Assassin’s Creed hits movie theaters in December, but tickets for the movie are already on sale now.
Let that sink in — the Assassin’s Creed movie is still nine months away, but pre-order tickets to the movie are available for purchase right now. The big question here is: why?
Pre-sales on movie tickets are not something new. Ticket pre-sales are common, especially for big-name movies. What is odd here is that ticket pre-sales have never been more than a few months ahead of the film’s release. According to Quora, most movie tickets are available between one to 10 days in advance. Occasionally, a major release will sell tickets a few months in advance and this is usually predicated by when theaters start posting showtimes. For example, tickets for Star Wars: The Force Awakens, a highly anticipated movie with huge demand, went on sale in October 2015, only two months before the movie opened.
What makes Assassin’s Creed different is that these super-early pre-sales are not being offered by standard ticket outlets and box offices. The movie ticket pre-orders are being handled in a joint venture between Ubisoft and Kernel. Kernel is a company that specializes in motion picture marketing, specifically pre-orders and packaged offers. In this particular case, Ubisoft will be providing movie-related merchandise and Kernel will be packaging and selling that merchandise bundled with a ticket to the movie. So really it’s not so much that you are buying a movie ticket as you are buying merchandise with a movie ticket included.
These packaged bundles range in price from $15 all the way up to a wallet-busting $1,200. Kernel lists the following packages on their official Assassin’s Creed product page.
- Movie Ticket + Collector’s Watch + Digital Script + Aguilar & Maria Temporary Tattoos — $15
- T-Shirt + Movie Ticket + Digital Script — $25
- McFarlane Toys Aguilar Hidden Blade + Movie Ticket + Digital Script — $60
- Official Assassin’s Creed Hoodie + Movie Ticket + Digital Script — $120
- Aguilar Premiere Scale Statue + Movie Ticket + Digital Script — $600
- Spanish Crossbow from Ubi Workshop + Movie Ticket + Digital Script — $1,200
A movie ticket runs around $10, so the T-shirt and watch packages work out to about $15 and $5 respectively for the merchandise, which is not unreasonable for some standard memorabilia. However, the rest of the packages are clearly geared for hardcore fans of the game. Only rich gamers will be purchasing the crossbow replica and the statuette. For the fourth package, when you take out the cost of the movie ticket, the buyer is looking at a $110 hoodie, which seems steep.

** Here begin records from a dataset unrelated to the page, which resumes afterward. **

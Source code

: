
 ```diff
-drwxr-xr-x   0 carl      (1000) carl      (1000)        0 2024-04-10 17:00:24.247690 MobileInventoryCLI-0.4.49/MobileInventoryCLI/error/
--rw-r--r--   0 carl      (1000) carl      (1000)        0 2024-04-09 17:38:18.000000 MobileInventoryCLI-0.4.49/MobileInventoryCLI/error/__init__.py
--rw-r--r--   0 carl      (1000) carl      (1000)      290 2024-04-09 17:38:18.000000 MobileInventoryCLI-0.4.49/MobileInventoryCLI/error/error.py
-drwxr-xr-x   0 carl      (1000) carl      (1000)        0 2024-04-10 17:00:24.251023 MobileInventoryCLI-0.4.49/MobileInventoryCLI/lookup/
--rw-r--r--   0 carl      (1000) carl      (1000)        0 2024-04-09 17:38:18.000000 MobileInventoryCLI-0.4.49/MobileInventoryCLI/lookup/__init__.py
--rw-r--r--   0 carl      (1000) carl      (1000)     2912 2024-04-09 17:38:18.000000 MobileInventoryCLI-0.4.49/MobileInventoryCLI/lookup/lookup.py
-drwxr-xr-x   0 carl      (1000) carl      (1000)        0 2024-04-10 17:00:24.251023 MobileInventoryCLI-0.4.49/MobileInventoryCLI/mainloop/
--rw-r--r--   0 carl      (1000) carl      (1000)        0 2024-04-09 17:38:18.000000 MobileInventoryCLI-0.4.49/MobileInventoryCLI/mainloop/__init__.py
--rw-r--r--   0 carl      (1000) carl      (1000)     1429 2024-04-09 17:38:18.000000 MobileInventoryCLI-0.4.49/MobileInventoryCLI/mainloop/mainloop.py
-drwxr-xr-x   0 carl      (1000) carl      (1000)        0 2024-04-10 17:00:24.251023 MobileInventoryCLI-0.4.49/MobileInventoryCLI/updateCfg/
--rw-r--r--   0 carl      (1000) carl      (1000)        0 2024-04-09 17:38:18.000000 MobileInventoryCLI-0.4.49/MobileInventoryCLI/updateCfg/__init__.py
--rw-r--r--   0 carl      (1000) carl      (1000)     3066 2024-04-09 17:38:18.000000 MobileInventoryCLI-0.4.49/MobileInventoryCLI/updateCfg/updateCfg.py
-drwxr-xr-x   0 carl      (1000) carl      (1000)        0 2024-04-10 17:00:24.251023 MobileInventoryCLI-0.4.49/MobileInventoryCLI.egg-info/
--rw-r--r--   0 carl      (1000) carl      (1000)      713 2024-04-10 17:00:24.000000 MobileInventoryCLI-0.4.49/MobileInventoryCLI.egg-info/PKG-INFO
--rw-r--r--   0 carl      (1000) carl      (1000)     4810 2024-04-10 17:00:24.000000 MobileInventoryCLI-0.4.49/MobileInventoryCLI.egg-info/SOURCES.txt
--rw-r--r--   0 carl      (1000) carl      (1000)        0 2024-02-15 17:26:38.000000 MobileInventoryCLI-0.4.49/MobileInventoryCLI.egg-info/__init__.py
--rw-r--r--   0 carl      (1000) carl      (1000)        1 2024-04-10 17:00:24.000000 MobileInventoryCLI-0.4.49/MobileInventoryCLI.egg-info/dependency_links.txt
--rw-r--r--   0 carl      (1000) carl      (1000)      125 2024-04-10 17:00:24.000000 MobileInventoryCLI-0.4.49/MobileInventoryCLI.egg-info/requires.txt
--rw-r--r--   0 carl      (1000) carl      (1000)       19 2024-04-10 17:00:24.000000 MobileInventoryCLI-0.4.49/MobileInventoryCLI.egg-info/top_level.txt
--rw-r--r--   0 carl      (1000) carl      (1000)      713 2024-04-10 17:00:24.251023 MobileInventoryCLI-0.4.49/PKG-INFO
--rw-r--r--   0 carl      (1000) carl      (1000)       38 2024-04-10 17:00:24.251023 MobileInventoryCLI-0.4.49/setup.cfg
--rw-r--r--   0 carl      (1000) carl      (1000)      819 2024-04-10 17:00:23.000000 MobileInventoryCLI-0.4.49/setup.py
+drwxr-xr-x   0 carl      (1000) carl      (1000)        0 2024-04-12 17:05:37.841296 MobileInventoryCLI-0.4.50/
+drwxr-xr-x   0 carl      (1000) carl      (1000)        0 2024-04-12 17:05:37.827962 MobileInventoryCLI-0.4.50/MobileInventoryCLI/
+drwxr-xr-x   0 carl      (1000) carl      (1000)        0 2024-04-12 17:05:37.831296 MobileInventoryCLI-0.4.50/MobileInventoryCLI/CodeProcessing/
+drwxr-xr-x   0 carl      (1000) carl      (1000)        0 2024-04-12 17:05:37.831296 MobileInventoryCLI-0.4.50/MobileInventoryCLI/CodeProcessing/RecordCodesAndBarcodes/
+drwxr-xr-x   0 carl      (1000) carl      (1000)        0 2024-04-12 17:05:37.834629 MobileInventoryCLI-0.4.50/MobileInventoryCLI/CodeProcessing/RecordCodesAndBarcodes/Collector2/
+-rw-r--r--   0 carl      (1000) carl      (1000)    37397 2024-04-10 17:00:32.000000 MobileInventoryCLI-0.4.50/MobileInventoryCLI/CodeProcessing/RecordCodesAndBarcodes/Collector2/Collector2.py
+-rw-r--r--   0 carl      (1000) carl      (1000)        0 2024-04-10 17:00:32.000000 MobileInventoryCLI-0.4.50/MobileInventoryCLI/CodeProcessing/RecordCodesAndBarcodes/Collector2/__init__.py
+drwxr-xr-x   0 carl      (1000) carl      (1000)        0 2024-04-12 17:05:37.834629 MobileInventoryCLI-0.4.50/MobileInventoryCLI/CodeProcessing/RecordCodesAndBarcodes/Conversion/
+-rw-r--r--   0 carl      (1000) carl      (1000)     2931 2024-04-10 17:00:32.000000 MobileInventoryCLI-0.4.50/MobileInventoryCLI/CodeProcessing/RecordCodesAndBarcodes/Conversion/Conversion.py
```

There is also the fact that these packages will not ship until December. Paying for a T-shirt, licensed or otherwise, but not owning it until nine months later seems strange. This type of marketing works well with video games because usually the merchandise one receives with the game is of lesser value than the game itself. So the main article being purchased in the package is the game with the merchandise as a bonus.
The Assassin’s Creed movie packages are different, however, in that the main article (the one with the most value) seems to be the merchandise with the movie ticket as a bonus. Why should one have to wait for merchandise that already exists just because the movie that came as a bonus with it does not open until later? The point of it all seems vague. Are they marketing the movie or the merchandise?
Pre-orders of this nature are unusual for motion pictures and the effectiveness of the idea seems questionable. If this marketing concept gains ground at all, it will likely have a different dynamic than the way it works in the video game industry. The Verge points out that what may be effective for games may not work so well with movies.
“Video game publishers mastered the dark art of the pre-order long ago. In return for an extra in-game costume or some cheaply made bric-a-brac, a publisher can net thousands of sales ahead of (potentially negative) reviews, and maybe in the process make extra cash off merchandise… Just think movie fans: this could be the new normal. Imagine an Avengers screening that only shows the after credits sequence to those who pre-ordered tickets.”
Whether this marketing method will be successful remains to be seen. Odds are that with the limited time offers on the cheaper packages and the limited supply of the more expensive items, the sale of these pre-orders is not likely to add too much to the box office totals, but maybe that’s not the point. Maybe Ubisoft is just trying to cash in on some Assassin’s Creed merchandise and is using the movie just to get everybody’s attention.